The 52-year-old Grammy Awards, which until recently still featured polka, are more reluctant to make changes than the Oscars and the Emmys. As we wait for tonight’s nominee unveiling, Todd Martens offers up some ideas for how the awards can stay relevant, in the Los Angeles Times:
- Give album of the year to Kanye West: Once a frontrunner, his loudmouth antics now have people doubting whether he’ll even be nominated—but there’s no question that he’s “been the face of hip-hop since 2004,” and he deserves to win.
- Don’t give Taylor Swift too many awards: “As the CMAs, AMAs, VMAs, and ACMs all went and gave Swift top accolades in 2009, Grammy voters shouldn't feel obligated to follow suit.” Swift is great, but she doesn’t deserve album of the year.
- Stop ignoring independent labels: Indie artists have resoundingly and regularly cracked the top 20 on the album chart. "Grammy voters have largely been blind to this shift.
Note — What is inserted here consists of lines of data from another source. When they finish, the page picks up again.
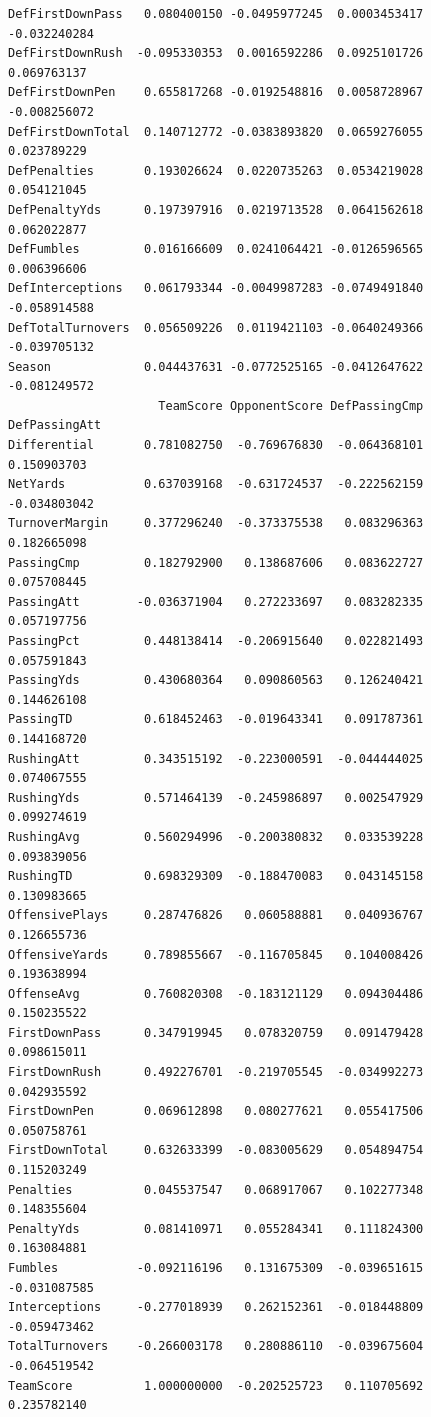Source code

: \documentclass[
  letterpaper,
  DIV=11,
  numbers=noendperiod]{scrreprt}
\begin{document}
\begin{verbatim}
DefFirstDownPass   0.080400150 -0.0495977245  0.0003453417   -0.032240284
DefFirstDownRush  -0.095330353  0.0016592286  0.0925101726    0.069763137
DefFirstDownPen    0.655817268 -0.0192548816  0.0058728967   -0.008256072
DefFirstDownTotal  0.140712772 -0.0383893820  0.0659276055    0.023789229
DefPenalties       0.193026624  0.0220735263  0.0534219028    0.054121045
DefPenaltyYds      0.197397916  0.0219713528  0.0641562618    0.062022877
DefFumbles         0.016166609  0.0241064421 -0.0126596565    0.006396606
DefInterceptions   0.061793344 -0.0049987283 -0.0749491840   -0.058914588
DefTotalTurnovers  0.056509226  0.0119421103 -0.0640249366   -0.039705132
Season             0.044437631 -0.0772525165 -0.0412647622   -0.081249572
                     TeamScore OpponentScore DefPassingCmp DefPassingAtt
Differential       0.781082750  -0.769676830  -0.064368101   0.150903703
NetYards           0.637039168  -0.631724537  -0.222562159  -0.034803042
TurnoverMargin     0.377296240  -0.373375538   0.083296363   0.182665098
PassingCmp         0.182792900   0.138687606   0.083622727   0.075708445
PassingAtt        -0.036371904   0.272233697   0.083282335   0.057197756
PassingPct         0.448138414  -0.206915640   0.022821493   0.057591843
PassingYds         0.430680364   0.090860563   0.126240421   0.144626108
PassingTD          0.618452463  -0.019643341   0.091787361   0.144168720
RushingAtt         0.343515192  -0.223000591  -0.044444025   0.074067555
RushingYds         0.571464139  -0.245986897   0.002547929   0.099274619
RushingAvg         0.560294996  -0.200380832   0.033539228   0.093839056
RushingTD          0.698329309  -0.188470083   0.043145158   0.130983665
OffensivePlays     0.287476826   0.060588881   0.040936767   0.126655736
OffensiveYards     0.789855667  -0.116705845   0.104008426   0.193638994
OffenseAvg         0.760820308  -0.183121129   0.094304486   0.150235522
FirstDownPass      0.347919945   0.078320759   0.091479428   0.098615011
FirstDownRush      0.492276701  -0.219705545  -0.034992273   0.042935592
FirstDownPen       0.069612898   0.080277621   0.055417506   0.050758761
FirstDownTotal     0.632633399  -0.083005629   0.054894754   0.115203249
Penalties          0.045537547   0.068917067   0.102277348   0.148355604
PenaltyYds         0.081410971   0.055284341   0.111824300   0.163084881
Fumbles           -0.092116196   0.131675309  -0.039651615  -0.031087585
Interceptions     -0.277018939   0.262152361  -0.018448809  -0.059473462
TotalTurnovers    -0.266003178   0.280886110  -0.039675604  -0.064519542
TeamScore          1.000000000  -0.202525723   0.110705692   0.235782140

\end{verbatim}
\end{document}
The best new artist category is an obvious place to sneak in some indie newcomers, and the Jonas Brothers don't count.”
- Change the eligibility period: Timing is the only thing keeping Jay-Z’s The Blueprint 3, Pearl Jam’s Backspacer, and Rihanna’s Rated R—among others—from being considered this year.
- Get rid of more categories: “Really, no one truly knows the difference between best R&B album and best contemporary R&B album (Mary J. Blige seems to waft between both without any rhyme or reason).”